> [Task to complete]: Write out the data below exactly, from its first line to the line containing "1. **Waitlist Mode**: Set", that line included.
##############################
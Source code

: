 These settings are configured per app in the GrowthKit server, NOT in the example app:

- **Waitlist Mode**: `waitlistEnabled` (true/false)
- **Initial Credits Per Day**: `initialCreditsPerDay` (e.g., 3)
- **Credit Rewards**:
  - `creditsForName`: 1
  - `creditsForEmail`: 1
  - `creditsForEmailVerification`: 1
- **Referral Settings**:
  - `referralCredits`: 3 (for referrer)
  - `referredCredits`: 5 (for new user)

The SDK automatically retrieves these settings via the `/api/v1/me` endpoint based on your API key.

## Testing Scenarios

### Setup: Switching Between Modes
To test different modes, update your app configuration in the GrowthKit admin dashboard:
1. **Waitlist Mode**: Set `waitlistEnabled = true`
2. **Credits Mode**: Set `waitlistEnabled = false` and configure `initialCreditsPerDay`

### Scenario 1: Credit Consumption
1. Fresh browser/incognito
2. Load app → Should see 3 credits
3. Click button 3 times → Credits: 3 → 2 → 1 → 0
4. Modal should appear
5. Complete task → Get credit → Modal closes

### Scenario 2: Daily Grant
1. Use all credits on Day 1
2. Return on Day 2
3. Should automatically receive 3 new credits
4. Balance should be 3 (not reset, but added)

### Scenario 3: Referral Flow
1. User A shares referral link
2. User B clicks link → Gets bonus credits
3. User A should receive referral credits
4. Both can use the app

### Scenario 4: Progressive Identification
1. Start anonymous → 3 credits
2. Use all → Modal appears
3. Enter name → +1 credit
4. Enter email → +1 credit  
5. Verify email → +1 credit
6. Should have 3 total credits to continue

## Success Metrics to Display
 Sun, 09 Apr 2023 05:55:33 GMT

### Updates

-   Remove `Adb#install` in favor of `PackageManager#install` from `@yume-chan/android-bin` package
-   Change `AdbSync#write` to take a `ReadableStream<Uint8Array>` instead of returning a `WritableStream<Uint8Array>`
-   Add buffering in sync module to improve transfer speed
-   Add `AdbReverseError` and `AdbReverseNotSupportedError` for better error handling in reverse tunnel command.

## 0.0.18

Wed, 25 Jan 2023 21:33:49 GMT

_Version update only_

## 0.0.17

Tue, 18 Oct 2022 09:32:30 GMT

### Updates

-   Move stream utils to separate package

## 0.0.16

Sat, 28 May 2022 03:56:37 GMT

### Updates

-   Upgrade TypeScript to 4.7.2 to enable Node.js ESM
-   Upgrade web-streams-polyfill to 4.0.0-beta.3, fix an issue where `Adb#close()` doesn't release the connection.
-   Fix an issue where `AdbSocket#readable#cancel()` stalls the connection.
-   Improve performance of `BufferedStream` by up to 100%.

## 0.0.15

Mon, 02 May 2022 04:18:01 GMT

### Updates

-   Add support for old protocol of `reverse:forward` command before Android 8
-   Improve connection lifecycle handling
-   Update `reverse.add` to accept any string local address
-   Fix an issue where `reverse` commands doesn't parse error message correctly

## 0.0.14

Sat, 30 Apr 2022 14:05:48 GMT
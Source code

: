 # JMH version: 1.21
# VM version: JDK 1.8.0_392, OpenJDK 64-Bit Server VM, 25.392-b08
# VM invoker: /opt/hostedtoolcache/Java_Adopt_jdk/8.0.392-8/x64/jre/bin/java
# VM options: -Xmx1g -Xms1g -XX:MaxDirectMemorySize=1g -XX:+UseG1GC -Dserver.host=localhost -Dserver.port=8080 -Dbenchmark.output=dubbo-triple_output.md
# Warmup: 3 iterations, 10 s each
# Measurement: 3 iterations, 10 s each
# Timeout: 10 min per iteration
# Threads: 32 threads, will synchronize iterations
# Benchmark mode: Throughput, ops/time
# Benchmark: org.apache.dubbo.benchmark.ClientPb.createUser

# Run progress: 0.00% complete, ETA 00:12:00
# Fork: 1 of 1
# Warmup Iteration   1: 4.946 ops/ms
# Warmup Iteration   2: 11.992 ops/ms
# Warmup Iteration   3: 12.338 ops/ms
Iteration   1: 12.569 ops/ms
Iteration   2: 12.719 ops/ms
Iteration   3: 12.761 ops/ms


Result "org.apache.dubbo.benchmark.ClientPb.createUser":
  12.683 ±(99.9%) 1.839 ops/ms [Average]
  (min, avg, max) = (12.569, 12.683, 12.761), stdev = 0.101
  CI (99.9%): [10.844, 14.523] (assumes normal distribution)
##############################
> [Response box]:
Source code

: These settings are configured per app in the GrowthKit server, NOT in the example app:

- **Waitlist Mode**: `waitlistEnabled` (true/false)
- **Initial Credits Per Day**: `initialCreditsPerDay` (e.g., 3)
- **Credit Rewards**:
  - `creditsForName`: 1
  - `creditsForEmail`: 1
  - `creditsForEmailVerification`: 1
- **Referral Settings**:
  - `referralCredits`: 3 (for referrer)
  - `referredCredits`: 5 (for new user)

The SDK automatically retrieves these settings via the `/api/v1/me` endpoint based on your API key.

## Testing Scenarios

### Setup: Switching Between Modes
To test different modes, update your app configuration in the GrowthKit admin dashboard:
1. **Waitlist Mode**: Set `waitlistEnabled = true`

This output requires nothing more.